Вот в этом-то подполе Стёпка и нашел как-то «клад». Случайно запнувшись, он зацепил пустую бочку из-под квашеной капусты так, что та сдвинулась, скрежетнув по полу.

По земляному полу — и скрежетнула?! Чепушиная чепуха!

Стёпка присел на корточки, до упора выкрутив фитиль лампы. На месте, где только что стояла кисло пахнущая бочка, тускло поблескивал прямоугольник металла. Мальчишка попытался подцепить его пальцами. Безуспешно: ящичек или коробочка — непонятно пока — плотно сидел в глине… Ничего не поделаешь: надо искать инструмент. Как говорил некогда директор школы: «Когда обезьяна взяла в руки палку, она стала трудиться». Палки в погребе не нашлось, зато прямо под лядой отыскался ржавый шкворень, тут же применённый в качестве инструмента кладоискателя.

Спустя несколько минут сообразительный Стёпка уже стоял на коленях перед открытым продолговатым ящиком с защелкой и рукояткой сверху и перебирал извлеченные сокровища.
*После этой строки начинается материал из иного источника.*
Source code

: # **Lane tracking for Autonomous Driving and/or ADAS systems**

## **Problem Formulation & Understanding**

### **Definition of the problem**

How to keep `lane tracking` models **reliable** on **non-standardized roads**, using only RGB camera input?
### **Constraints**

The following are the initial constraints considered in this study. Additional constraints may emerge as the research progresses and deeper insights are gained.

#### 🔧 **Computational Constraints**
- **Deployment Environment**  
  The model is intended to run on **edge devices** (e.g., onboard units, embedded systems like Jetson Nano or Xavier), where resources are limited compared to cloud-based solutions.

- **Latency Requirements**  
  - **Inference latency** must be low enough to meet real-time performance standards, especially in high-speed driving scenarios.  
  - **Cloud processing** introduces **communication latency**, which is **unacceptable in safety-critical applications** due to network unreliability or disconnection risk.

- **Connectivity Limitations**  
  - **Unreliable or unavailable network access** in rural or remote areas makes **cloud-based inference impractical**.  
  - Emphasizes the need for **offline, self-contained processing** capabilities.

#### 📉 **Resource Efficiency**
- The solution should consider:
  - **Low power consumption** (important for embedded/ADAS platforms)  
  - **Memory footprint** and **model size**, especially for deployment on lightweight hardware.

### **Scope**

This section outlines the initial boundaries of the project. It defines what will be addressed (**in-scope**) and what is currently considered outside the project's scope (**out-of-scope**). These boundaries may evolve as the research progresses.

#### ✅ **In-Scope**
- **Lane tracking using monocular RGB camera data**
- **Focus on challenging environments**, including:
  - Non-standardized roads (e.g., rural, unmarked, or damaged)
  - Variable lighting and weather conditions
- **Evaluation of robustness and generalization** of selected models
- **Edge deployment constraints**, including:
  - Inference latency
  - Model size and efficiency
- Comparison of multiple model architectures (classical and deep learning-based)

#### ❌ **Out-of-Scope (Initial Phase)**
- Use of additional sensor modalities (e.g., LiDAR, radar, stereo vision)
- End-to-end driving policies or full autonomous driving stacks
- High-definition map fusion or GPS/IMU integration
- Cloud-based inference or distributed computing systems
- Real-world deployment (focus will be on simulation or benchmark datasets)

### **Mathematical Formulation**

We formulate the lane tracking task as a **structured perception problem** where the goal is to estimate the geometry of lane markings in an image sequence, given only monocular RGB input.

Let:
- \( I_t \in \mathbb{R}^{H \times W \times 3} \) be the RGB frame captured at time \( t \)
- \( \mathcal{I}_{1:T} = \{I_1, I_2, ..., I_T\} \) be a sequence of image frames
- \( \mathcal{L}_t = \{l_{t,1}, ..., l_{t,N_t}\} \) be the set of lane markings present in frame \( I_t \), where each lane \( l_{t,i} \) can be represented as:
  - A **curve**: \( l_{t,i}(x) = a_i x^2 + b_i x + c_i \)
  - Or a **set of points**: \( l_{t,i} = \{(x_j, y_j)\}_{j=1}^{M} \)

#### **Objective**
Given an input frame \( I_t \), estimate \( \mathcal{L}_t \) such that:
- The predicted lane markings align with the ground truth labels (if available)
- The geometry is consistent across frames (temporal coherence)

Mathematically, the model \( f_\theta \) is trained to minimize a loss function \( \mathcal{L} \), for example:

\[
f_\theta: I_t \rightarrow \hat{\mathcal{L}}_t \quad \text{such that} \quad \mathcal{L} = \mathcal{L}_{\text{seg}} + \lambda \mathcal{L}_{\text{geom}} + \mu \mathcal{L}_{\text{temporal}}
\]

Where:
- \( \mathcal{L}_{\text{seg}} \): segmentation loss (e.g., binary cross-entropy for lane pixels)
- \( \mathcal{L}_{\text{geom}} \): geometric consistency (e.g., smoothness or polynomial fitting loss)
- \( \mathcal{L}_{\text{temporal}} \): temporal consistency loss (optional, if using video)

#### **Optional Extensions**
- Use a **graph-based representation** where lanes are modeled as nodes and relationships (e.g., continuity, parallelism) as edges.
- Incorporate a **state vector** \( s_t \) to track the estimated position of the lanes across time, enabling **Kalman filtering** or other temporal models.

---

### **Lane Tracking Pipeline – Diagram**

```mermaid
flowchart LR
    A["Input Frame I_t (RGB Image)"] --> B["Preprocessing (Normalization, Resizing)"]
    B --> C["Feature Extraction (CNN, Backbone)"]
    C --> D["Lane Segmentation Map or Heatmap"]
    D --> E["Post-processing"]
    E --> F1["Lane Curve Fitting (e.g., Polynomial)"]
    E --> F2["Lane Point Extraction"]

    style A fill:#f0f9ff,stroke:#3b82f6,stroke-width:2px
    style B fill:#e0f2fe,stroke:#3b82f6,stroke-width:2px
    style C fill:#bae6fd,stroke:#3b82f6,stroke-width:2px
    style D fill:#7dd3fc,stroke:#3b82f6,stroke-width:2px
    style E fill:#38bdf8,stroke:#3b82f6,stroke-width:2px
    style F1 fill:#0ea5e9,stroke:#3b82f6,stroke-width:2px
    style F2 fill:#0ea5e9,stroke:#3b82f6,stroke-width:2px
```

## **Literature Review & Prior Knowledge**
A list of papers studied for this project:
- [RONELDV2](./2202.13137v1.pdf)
Поверх всего, завернутые в печатный платок с изображением прописной «Н» с двумя палочками в центре и старинных пушек с артиллеристами по углам, лежали суконные оливковые погоны с вшитой посредине красной полоской и пара пришпиленных к ним с изнанки пятиугольных колодок с вычурными старорежимными крестами. Дальше — простенькая картонная папка с завязками, в которой оказались фотографии людей в штатском и военном, с погонами и без, с будёновками на головах и в странных киверах с многолучевыми звёздами, тоненькая пачка каких-то документов, намертво перемотанная шёлковой нитью, и сложенная вшестеро большущая грамота с портретом бородатого кучерявого человечка в пенсне на фоне красной звезды и крупным заголовком «От имени Народного комиссара по военным и морским делам за отменную храбрость награждается…» Подобная грамота, но с рабочим-кузнецом и мужиком-сеятелем внизу листа, выданная деду в годовщину Первой Конной, висела в рамке на стене, сколько Стёпка себя помнил, рядом с портретами товарища Сталина и товарища Будённого. Отчего же вот эту решили укрыть в погребе вместе с царскими погонами? Непонятно…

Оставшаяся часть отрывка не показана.